Two of the kids are on their way home now, flying into the Oakland airport. I can’t sit still waiting, hurrying the minutes along until I see them, hug them, gather them home. Another will be home this evening, lugging a case of wine she picked out for the holidays. I got their rooms all ready, pillows plumped and extra blankets on the bed, and I gave the dog a good scrubbing yesterday.

I’ve got plans for them–food to make, shopping to do, restaurants to visit, movies to watch. They may have plans too, and friends to see, but for this afternoon and tomorrow at least, they are my babies again.

The 21-pound turkey is in the fridge, and ten pounds of potatoes, 6 pounds of brussels sprouts and 5 pounds of apples are waiting to be peeled and chopped. Day-old loaves of sourdough bread are ready to be cubed, toasted and combined with sage and thyme and rosemary for stuffing. The four pounds of butter I bought will disappear, I know from experience, into pie crusts, stuffing, rolls and other deliciousness before tomorrow is over.

Three of the kids won’t be around the Thanksgiving table this year; two have to work, another will be at her boyfriend’s family celebration. Two of them will be home for parts of the weekend to see everyone and enjoy leftovers. Plans are forming to get the Christmas tree on Friday; they can all be together for that tradition, if not for the feast.

One of my sisters will join us tomorrow with her family, but my other sister will have a lonelier holiday, with only her two girls there. A snow storm threatening the Rocky Mountain region–perhaps the same storm that brought us rain and these chilly days, moving east now–is keeping our parents from joining her, and stranding them alone for the holiday too.

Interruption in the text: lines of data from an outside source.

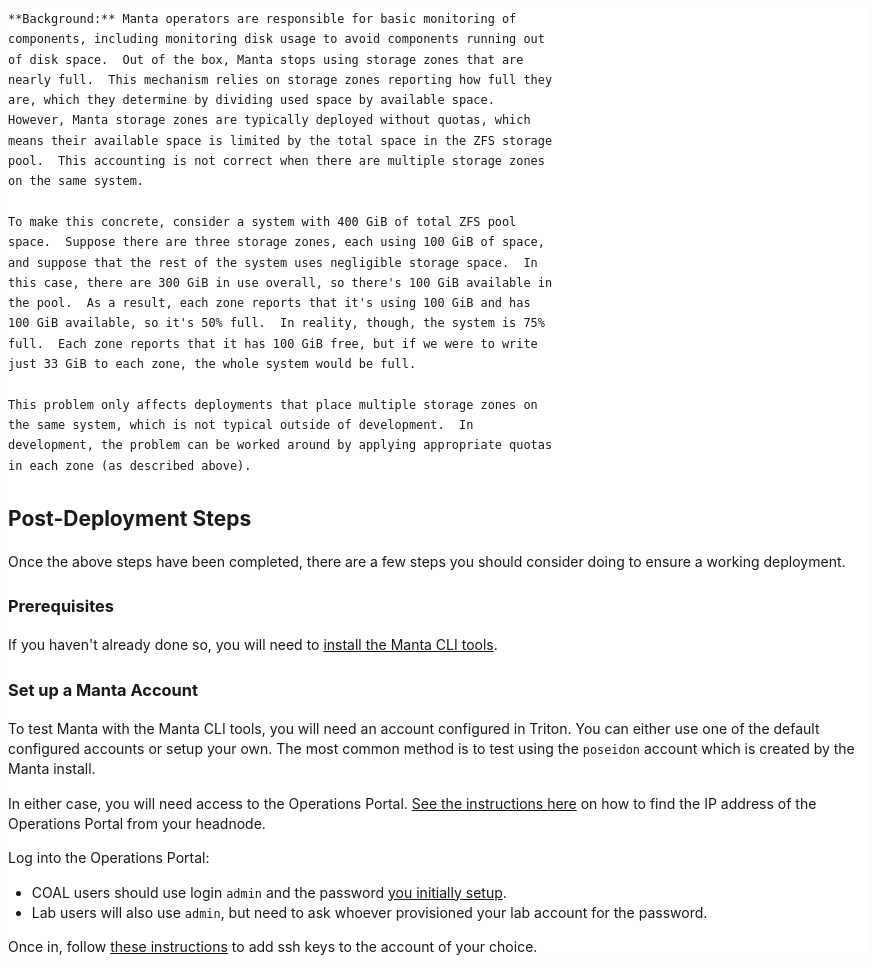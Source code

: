     **Background:** Manta operators are responsible for basic monitoring of
    components, including monitoring disk usage to avoid components running out
    of disk space.  Out of the box, Manta stops using storage zones that are
    nearly full.  This mechanism relies on storage zones reporting how full they
    are, which they determine by dividing used space by available space.
    However, Manta storage zones are typically deployed without quotas, which
    means their available space is limited by the total space in the ZFS storage
    pool.  This accounting is not correct when there are multiple storage zones
    on the same system.

    To make this concrete, consider a system with 400 GiB of total ZFS pool
    space.  Suppose there are three storage zones, each using 100 GiB of space,
    and suppose that the rest of the system uses negligible storage space.  In
    this case, there are 300 GiB in use overall, so there's 100 GiB available in
    the pool.  As a result, each zone reports that it's using 100 GiB and has
    100 GiB available, so it's 50% full.  In reality, though, the system is 75%
    full.  Each zone reports that it has 100 GiB free, but if we were to write
    just 33 GiB to each zone, the whole system would be full.

    This problem only affects deployments that place multiple storage zones on
    the same system, which is not typical outside of development.  In
    development, the problem can be worked around by applying appropriate quotas
    in each zone (as described above).

## Post-Deployment Steps

Once the above steps have been completed, there are a few steps you
should consider doing to ensure a working deployment.

### Prerequisites

If you haven't already done so, you will need to [install the Manta CLI tools](https://github.com/TritonDataCenter/node-manta#installation).

### Set up a Manta Account

To test Manta with the Manta CLI tools, you will need an account
configured in Triton. You can either use one of the default configured
accounts or setup your own. The most common method is to test using the
`poseidon` account which is created by the Manta install.

In either case, you will need access to the Operations Portal. [See the
instructions here](https://docs.joyent.com/private-cloud/install/headnode-installation#adding-external-access-to-adminui-and-imgapi) on how to find the IP address of the Operations Portal from
your headnode.

Log into the Operations Portal:

 * COAL users should use login `admin` and the password [you initially setup](https://github.com/TritonDataCenter/triton/blob/master/docs/developer-guide/coal-setup.md#configure-the-headnode).
 * Lab users will also use `admin`, but need to ask whoever
   provisioned your lab account for the password.

Once in, follow [these instructions](https://docs.joyent.com/private-cloud/users#portalsshkeys) to add ssh keys to the account of your choice.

Together and apart, on the holiday and after, it’s the dance of family, and it leaves me both filled and empty, sometimes at the same time. I will have some here, close, literally in my arms, I will be looking for some, waiting for them to arrive, and I will be missing others, aching for them, worried that they are lonely.

This is how it will be as children grow up and we all grow older, this patchwork of togetherness–seeing some here, others there, now and later, bringing greetings, sending hugs. I’m thankful for all these moments–here or on the way or somewhere else, and dream of a day when we will all be together at the same time.

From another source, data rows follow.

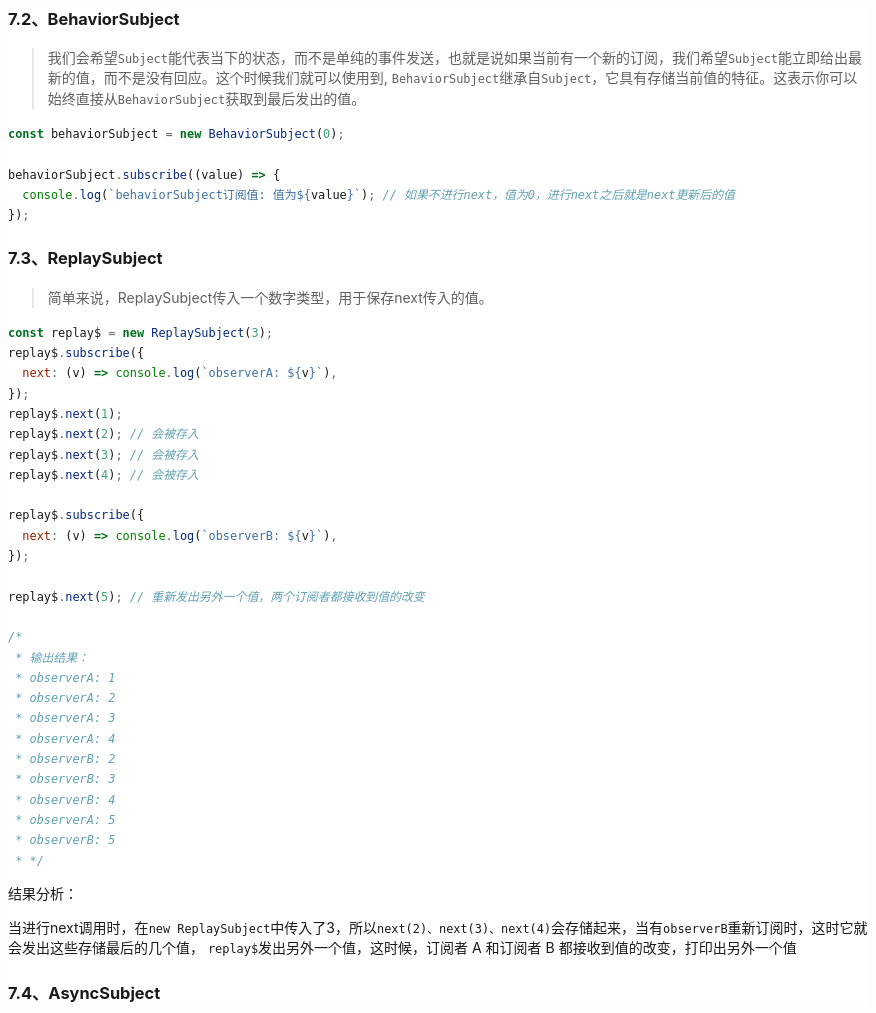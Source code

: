 ### 7.2、BehaviorSubject

> 我们会希望`Subject`能代表当下的状态，而不是单纯的事件发送，也就是说如果当前有一个新的订阅，我们希望`Subject`能立即给出最新的值，而不是没有回应。这个时候我们就可以使用到, `BehaviorSubject`继承自`Subject`，它具有存储当前值的特征。这表示你可以始终直接从`BehaviorSubject`获取到最后发出的值。

```js
const behaviorSubject = new BehaviorSubject(0);

behaviorSubject.subscribe((value) => {
  console.log(`behaviorSubject订阅值: 值为${value}`); // 如果不进行next，值为0，进行next之后就是next更新后的值
});
```

### 7.3、ReplaySubject

> 简单来说，ReplaySubject传入一个数字类型，用于保存next传入的值。

```js
const replay$ = new ReplaySubject(3);
replay$.subscribe({
  next: (v) => console.log(`observerA: ${v}`),
});
replay$.next(1);
replay$.next(2); // 会被存入
replay$.next(3); // 会被存入
replay$.next(4); // 会被存入

replay$.subscribe({
  next: (v) => console.log(`observerB: ${v}`),
});

replay$.next(5); // 重新发出另外一个值，两个订阅者都接收到值的改变

/*
 * 输出结果：
 * observerA: 1
 * observerA: 2
 * observerA: 3
 * observerA: 4
 * observerB: 2
 * observerB: 3
 * observerB: 4
 * observerA: 5
 * observerB: 5
 * */
```

结果分析：

当进行next调用时，在`new ReplaySubject`中传入了3，所以`next(2)、next(3)、next(4)`会存储起来，当有`observerB`重新订阅时，这时它就会发出这些存储最后的几个值， `replay$`发出另外一个值，这时候，订阅者 A 和订阅者 B 都接收到值的改变，打印出另外一个值

### 7.4、AsyncSubject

For now, though, I’m off to the airport.

You Can Always Come Home

The day a child moves away from home is always emotional. It’s exciting to be going to college, a new living space or off on an adventure. It’s a little sad, too, especially for the mama staying behind, to say good-bye to a little nestling as they spread their wings and leave home.

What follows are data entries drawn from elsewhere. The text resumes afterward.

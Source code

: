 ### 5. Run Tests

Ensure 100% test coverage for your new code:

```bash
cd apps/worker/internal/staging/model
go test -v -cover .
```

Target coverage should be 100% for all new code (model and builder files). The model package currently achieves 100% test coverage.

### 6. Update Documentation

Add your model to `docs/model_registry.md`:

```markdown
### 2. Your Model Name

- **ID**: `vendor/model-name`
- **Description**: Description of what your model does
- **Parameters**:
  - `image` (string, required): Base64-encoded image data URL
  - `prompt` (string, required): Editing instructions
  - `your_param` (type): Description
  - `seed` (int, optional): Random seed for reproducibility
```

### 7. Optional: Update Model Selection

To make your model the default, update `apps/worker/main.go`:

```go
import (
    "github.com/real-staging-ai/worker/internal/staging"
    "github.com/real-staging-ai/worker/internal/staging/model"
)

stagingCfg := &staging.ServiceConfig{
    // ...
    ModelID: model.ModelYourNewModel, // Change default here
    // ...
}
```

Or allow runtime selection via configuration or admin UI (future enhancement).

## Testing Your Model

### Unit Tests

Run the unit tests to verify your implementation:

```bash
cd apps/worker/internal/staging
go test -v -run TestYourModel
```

They will be back, I know.  Once they move out, though, they don’t live with us the same way again. When they return, it feels more like a visit. Even if they move back for a longer period, there is a different dynamic. They have lived on their own and don’t want to be treated like a child.

When they leave, I’m not sentimental  about the space they vacated. Either a sibling moves in, claiming the better room, or the room is repurposed, maybe becoming an office or guest room. The rooms and furniture get shuffled around, and personal belongings that don’t go with the one moving out are boxed up and stored in the garage.

This might sound a little harsh, but I’m not trying to kick them out or keep them away–I sometimes wish they could stay here forever. I started doing it this way when the first few moved out, because it was necessary to shift and shuffle in order to use our space better. Now that we’re down to just three in the house, we have a new development: extra room.

It doesn’t stay empty for long, though. Opportunities to share our extra space come up often–friends visiting or in town on business, grandparents coming for a football game or graduation,  aunts and uncles and cousins here for holidays or just passing through–to name a few.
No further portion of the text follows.